____ RECORDS FOR THE TASK

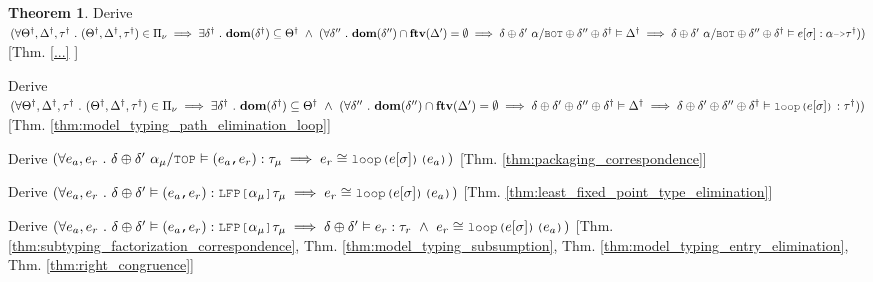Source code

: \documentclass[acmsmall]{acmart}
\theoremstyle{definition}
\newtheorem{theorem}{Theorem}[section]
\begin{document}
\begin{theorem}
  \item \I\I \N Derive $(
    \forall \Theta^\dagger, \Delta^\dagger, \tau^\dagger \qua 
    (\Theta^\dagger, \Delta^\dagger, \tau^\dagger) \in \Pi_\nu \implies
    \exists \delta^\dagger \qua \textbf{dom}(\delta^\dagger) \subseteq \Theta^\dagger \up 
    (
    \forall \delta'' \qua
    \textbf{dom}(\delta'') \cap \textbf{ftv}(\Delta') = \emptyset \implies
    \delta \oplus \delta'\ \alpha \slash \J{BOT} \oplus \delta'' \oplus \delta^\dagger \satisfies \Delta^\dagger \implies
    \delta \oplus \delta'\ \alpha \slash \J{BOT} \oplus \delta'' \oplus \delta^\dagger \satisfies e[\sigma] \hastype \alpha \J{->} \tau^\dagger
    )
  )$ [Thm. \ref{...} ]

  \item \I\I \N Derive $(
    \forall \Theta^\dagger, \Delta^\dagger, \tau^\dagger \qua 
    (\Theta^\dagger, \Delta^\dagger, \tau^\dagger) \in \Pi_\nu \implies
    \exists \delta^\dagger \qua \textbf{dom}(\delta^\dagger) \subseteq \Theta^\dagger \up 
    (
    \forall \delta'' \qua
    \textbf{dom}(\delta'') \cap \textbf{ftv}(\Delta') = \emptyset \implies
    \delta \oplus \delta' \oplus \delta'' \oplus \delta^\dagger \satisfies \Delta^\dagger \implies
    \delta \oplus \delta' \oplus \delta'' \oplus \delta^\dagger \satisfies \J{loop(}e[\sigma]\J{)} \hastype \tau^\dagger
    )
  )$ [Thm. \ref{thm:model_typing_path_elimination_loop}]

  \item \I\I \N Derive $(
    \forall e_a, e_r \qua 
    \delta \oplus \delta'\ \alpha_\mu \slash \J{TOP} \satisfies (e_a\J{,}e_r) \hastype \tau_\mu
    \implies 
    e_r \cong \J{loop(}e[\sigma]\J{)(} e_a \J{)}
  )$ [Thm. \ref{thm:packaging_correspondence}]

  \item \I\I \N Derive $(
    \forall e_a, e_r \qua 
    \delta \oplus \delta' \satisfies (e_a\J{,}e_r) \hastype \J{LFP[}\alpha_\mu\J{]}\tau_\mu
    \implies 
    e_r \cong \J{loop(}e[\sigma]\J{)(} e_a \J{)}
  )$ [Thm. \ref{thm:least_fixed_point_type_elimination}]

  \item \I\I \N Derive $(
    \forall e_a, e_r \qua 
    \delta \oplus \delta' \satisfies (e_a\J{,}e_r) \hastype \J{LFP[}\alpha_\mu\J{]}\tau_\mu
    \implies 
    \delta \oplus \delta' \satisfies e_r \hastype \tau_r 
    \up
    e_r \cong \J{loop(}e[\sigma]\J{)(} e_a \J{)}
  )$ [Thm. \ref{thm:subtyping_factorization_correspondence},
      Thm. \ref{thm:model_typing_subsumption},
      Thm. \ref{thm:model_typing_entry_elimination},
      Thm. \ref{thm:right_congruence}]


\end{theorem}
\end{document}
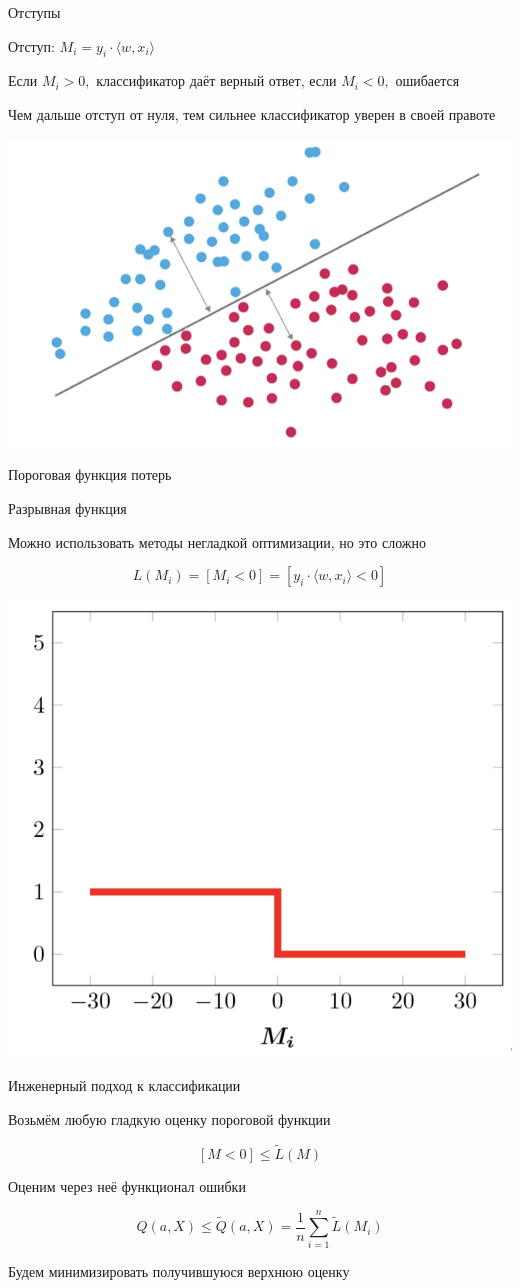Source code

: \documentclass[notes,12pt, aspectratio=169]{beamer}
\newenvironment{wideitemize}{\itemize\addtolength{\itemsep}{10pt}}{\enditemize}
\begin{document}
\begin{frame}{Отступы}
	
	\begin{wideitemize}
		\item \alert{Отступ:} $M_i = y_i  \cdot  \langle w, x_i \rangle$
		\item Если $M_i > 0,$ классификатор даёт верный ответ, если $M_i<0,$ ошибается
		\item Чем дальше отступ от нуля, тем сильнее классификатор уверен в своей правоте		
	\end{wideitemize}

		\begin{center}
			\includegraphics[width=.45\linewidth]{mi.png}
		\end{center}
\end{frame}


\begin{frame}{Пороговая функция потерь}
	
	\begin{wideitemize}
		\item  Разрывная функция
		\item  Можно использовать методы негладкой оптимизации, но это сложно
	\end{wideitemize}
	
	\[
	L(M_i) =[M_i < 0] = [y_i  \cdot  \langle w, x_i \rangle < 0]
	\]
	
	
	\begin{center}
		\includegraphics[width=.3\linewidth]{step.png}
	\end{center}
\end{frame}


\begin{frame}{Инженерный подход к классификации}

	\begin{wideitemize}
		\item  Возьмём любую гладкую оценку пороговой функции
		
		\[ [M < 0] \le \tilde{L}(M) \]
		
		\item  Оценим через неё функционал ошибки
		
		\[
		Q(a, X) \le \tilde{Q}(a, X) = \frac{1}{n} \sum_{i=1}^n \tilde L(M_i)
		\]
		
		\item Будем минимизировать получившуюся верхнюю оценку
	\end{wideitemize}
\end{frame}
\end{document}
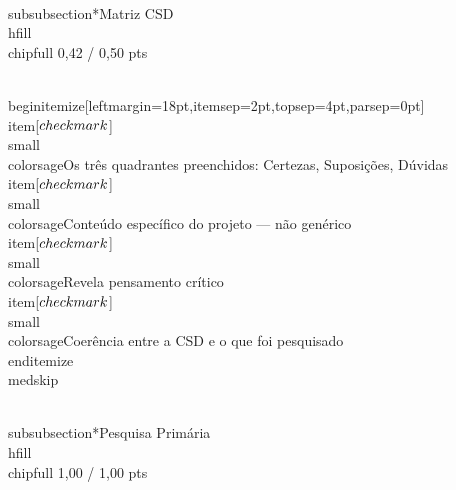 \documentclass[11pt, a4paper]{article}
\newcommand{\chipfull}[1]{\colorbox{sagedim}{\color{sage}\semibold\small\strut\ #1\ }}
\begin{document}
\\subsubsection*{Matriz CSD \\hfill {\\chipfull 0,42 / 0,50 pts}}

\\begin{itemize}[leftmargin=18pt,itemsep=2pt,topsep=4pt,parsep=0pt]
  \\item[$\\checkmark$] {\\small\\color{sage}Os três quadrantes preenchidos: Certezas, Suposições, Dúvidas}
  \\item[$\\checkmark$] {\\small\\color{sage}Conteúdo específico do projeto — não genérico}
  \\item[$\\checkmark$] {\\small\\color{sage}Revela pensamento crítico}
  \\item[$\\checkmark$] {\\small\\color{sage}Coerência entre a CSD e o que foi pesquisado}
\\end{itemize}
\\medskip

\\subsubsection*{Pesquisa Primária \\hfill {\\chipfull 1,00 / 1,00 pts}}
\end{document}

________

Looking at the entries above, how many lines contain "hfill"? State the number and nothing more.

2